In general, the shaped surfaces of the main reflectors 304, 306 and their respective sub-reflectors 302, 303 can be defined by an equation of a regular conic, such as a parabola or an ellipse. Alternatively, the shaped surfaces can be generated by executing a computer program that solves a prescribed set of equations for certain pre-defined constraints. For example, using techniques similar to those disclosed in Durham et al., each of the first and second sub-reflectors 302, 303 and the main reflectors 304, 306 can be advantageously shaped using computer modeling to achieve a desired set of antenna beam performance parameters.
According to a preferred embodiment, the precise shape of the first and second main reflectors 304, 306 and the first and second sub-reflectors 302, 303 can be determined based upon such a computer analysis. Given the prescribed positions of the apertures 314, 318 for RF feeds 300, 301 and boundary conditions for the antenna, the shape of the sub-reflectors 302, 303 and the main reflectors 304, 306 are generated by executing a computer program that solves a prescribed set of equations for the predefined constraints. Physical constraints drive some of the boundary conditions, such as the size of the subreflector and the size of the main reflector. Electromagnetic constraints drive other boundary conditions. For example, if the electrical spacing of the phase center for RF feed horn 316 to subreflector 302 is less than about four wavelengths at the high frequency band, then the operation of the subreflector 302 will no longer behave optically. Similarly, if the second sub-reflector 303 is too close to the first subreflector 302, then the low band feed will block the line-of-site between the subreflector 303 and main reflector, causing the system not to work properly.
Given the foregoing constraints, equations are employed which: 1—achieve conservation of energy across the antenna aperture, 2—provide equal phase across the antenna aperture, and 3—obey Snell's law. Details regarding this process are disclosed in U.S. Pat. No. 6,211,834 to Durham et al.

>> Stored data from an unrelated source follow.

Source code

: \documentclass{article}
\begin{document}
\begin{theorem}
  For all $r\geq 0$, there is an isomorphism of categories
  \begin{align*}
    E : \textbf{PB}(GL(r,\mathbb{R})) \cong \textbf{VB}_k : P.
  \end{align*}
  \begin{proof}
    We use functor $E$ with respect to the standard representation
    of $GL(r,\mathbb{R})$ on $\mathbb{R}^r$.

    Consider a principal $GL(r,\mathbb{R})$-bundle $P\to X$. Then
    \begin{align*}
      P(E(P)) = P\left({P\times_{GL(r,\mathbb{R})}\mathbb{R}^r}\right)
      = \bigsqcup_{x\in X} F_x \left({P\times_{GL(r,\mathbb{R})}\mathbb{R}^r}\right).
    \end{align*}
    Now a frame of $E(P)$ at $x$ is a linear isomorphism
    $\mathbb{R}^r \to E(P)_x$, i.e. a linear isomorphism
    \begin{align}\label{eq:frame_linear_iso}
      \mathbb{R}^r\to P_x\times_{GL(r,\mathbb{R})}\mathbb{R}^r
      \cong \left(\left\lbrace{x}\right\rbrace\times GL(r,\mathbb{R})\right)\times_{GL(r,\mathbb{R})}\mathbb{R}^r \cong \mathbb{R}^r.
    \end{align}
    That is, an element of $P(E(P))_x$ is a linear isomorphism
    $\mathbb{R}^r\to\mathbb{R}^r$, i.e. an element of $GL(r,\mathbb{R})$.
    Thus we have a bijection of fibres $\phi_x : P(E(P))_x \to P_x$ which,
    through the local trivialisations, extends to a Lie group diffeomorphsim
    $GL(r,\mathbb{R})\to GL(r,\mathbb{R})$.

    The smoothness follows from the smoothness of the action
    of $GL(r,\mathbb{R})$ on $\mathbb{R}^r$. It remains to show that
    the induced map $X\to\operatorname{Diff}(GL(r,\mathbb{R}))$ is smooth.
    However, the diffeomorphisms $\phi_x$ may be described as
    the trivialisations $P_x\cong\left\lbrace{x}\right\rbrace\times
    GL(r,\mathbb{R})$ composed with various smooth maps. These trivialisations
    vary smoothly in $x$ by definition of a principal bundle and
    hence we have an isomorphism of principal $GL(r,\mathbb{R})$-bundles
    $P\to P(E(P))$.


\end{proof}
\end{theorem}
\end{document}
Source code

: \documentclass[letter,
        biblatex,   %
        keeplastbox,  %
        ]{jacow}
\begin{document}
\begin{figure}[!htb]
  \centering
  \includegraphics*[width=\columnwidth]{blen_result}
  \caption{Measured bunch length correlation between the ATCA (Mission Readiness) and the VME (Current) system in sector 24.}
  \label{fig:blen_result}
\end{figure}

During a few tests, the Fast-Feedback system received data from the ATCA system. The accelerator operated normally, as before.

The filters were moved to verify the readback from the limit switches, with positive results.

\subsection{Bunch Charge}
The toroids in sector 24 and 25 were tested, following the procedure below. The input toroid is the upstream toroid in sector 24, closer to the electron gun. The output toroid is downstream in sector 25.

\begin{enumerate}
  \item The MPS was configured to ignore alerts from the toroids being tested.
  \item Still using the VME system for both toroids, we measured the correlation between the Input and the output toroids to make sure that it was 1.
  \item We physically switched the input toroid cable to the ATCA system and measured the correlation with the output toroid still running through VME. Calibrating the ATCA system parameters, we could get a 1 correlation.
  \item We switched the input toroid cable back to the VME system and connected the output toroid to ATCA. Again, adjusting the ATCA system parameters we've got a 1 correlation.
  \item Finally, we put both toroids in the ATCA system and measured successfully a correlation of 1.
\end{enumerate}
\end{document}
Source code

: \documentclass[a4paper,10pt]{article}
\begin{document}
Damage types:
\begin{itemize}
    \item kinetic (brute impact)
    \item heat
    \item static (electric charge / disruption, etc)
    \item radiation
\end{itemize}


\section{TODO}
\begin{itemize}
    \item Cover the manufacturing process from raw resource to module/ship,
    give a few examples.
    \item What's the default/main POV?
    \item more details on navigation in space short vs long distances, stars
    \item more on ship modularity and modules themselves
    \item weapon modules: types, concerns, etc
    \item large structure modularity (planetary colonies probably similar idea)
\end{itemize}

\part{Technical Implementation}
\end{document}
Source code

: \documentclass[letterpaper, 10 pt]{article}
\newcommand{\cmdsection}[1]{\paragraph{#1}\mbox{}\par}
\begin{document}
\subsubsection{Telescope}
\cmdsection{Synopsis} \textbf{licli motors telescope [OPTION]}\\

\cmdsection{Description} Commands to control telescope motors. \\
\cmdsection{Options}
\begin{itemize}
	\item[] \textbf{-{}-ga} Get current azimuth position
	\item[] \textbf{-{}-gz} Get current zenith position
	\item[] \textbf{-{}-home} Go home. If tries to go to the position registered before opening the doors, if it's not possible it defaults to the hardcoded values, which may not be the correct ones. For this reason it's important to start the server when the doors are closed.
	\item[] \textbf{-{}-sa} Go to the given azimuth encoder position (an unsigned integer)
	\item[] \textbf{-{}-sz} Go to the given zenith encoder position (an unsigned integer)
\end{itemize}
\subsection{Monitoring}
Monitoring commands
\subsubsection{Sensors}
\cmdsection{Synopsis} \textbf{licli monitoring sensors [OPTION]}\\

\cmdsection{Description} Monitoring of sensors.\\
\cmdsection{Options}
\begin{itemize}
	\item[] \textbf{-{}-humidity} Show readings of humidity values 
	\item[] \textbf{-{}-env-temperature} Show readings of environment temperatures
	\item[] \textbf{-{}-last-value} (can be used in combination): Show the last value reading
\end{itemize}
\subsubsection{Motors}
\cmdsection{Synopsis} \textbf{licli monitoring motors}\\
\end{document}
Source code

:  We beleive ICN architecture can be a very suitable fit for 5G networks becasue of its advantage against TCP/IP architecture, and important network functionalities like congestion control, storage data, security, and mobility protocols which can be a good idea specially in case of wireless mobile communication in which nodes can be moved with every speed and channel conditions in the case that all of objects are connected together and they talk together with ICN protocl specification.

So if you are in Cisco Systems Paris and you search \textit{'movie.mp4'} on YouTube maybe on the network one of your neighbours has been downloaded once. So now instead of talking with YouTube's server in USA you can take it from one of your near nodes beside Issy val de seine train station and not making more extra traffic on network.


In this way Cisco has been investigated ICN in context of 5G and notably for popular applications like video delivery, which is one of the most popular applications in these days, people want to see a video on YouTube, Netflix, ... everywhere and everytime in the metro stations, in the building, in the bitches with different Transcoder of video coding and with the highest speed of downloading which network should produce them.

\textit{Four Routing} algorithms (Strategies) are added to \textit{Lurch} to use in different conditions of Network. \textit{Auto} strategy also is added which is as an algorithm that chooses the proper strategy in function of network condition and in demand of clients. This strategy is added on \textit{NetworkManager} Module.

For a given generated configuration of RF feeds 300, 301, horns 312, 316, a given set of shapes for the sub-reflectors 302, 303 and the main reflectors 304, 306 the performance of the antenna is analyzed by way of computer simulation. This analysis determines whether the generated antenna shapes will produce desired directivity and sidelobe characteristics. RF matching components are used to achieve the desired return loss.
If the design performance criteria are not initially satisfied, one or more of the equations' parameter constraints are iteratively adjusted, and the performance of the antenna is analyzed for the new set of shapes. This process can be iteratively repeated, as necessary until the shaped antenna sub-reflector shape and coupling configuration, and main reflector shape, meets the antenna's intended operational performance specification for each band. Each of the feed configurations, and the shapes for the subreflector and main reflector may be derived separately, as described above.
Finally, it should be noted that while the antennas described herein have for convenience been largely described relative to a transmitting mode of operation, the invention is not intended to be so limited. Those skilled in the art will readily appreciate that the antennas can be used for receiving as well as transmitting.